「ごめんね」
 建物を移動中、背負われた一紗はポツリと言った。
「ごめんね日下部くん。迷惑かけて」
「まったくだ」
フォローが全然無い暁彦の返事。
「忠告しただろう。俺に関わってると面倒なことに巻きこまれるって」
「だって、まさかこんな事になるとは思わなかったから」
「…普通の生活をしていれば、そう思うんだろうな…」
小さくつぶやく暁彦の言葉は、どこか寂しそうに聞こえる。
「今回のことで懲りただろう。もう俺に関わらない方がいい」
「確かに懲りた」
背中の体温を感じながら、一紗は言葉を続ける。
「でも、もう遅いと思うよ。結構、首を突っ込んじゃったもん。
 それにせっかく学校に来ているのに、誰とも話したり遊んだりバカやったりできないんじゃ、つまらないっしょ」
「言っておくが」
一紗の質問に答えずに、暁彦が口を挟む。
「おまえを助けたのは門衛のエージェントを捕まえるついでだ」
「モンエイ? モンエイって何?」
背中から聞こえる質問に暁彦の眉間にしわが寄る。
「ハッハッハ。失言だな暁彦」
ムッとする暁彦に代わり、李京が答える。
「知らねえ方がいいよ、嬢ちゃん。もっと面倒なことに巻きこまれるからな」
そう言われると余計に気になるのだが、今の一紗にはこれ以上突っ込んだことを聞く気力はない。

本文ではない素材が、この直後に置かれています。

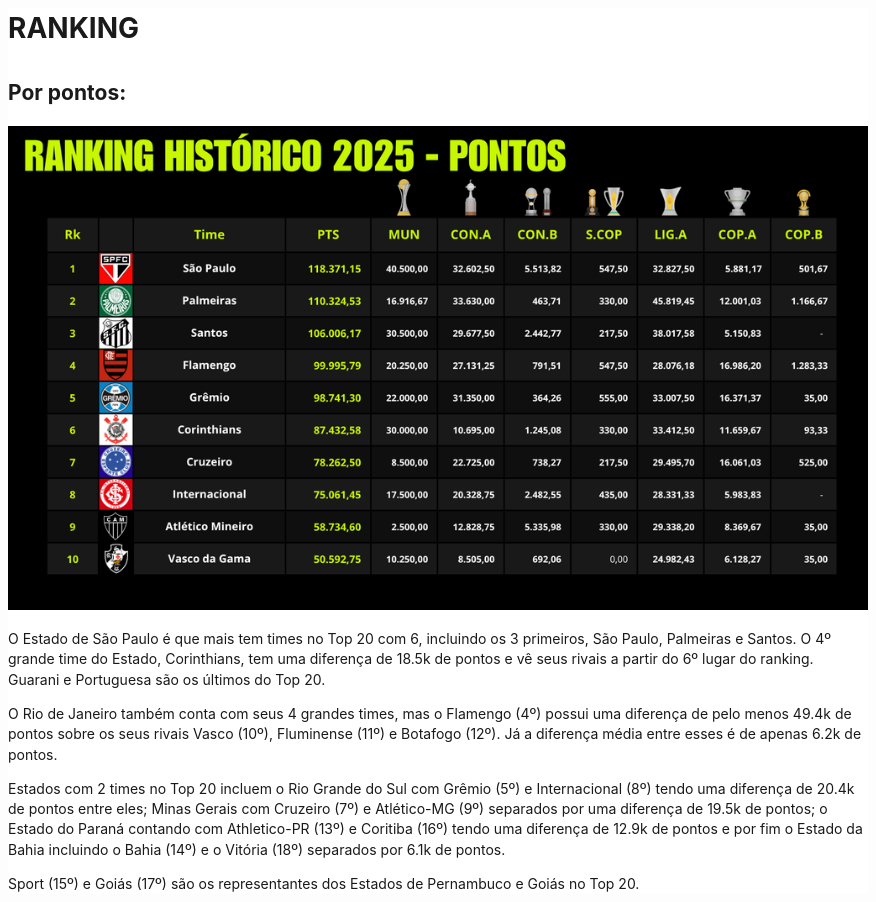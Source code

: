 # RANKING

## Por pontos:

![alt text](https://github.com/adonisdario/data-science/blob/main/brasil-clubes-rank-2025/images/15.png?raw=true)

O Estado de São Paulo é que mais tem times no Top 20 com 6, incluindo os 3 primeiros, São Paulo, Palmeiras e Santos. O 4º grande time do Estado, Corinthians, tem uma diferença de 18.5k de pontos e vê seus rivais a partir do 6º lugar do ranking. Guarani e Portuguesa são os últimos do Top 20.

O Rio de Janeiro também conta com seus 4 grandes times, mas o Flamengo (4º) possui uma diferença de pelo menos 49.4k de pontos sobre os seus rivais Vasco (10º), Fluminense (11º) e Botafogo (12º). Já a diferença média entre esses é de apenas 6.2k de pontos.

Estados com 2 times no Top 20 incluem o Rio Grande do Sul com Grêmio (5º) e Internacional (8º) tendo uma diferença de 20.4k de pontos entre eles; Minas Gerais com Cruzeiro (7º) e Atlético-MG (9º) separados por uma diferença de 19.5k de pontos; o Estado do Paraná contando com Athletico-PR (13º) e Coritiba (16º) tendo uma diferença de 12.9k de pontos e por fim o Estado da Bahia incluindo o Bahia (14º) e o Vitória (18º) separados por 6.1k de pontos.

Sport (15º) e Goiás (17º) são os representantes dos Estados de Pernambuco e Goiás no Top 20.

「正直、ついででも助けに来てくれるとは思わなかった」
「俺もおまえなんか助けるつもりはなかった」
ムッとしたまま暁彦が言う。
「助けてもらって言うのもなんだけど」
一紗も少しムッとして言い返す。
「私のこと、おまえとかキサマとかばかり呼んで。私の名前、知ってるの?」
「一紗」
「…って、え?」
「森永一紗、だろ?」
「え、そ、そうだけど…」
「名前で呼べばいいのか、一紗」
「あ…」
いきなり名前で呼ばれ、とっさに反応できない一紗。なぜか脈が速くなる。
(な、何で? きっと男の子に名前を呼ばれたせいだ。きっとそうだ)
「入口が見えたぞ」
混乱している一紗をよそに李京がガラス張りの入口を指さす。外はすっかり暗くなっている。
「さ、こんな所さっさと出よっかね」
李京に促されるまでもなく、三人は脇目もふらずに建物から出て行った。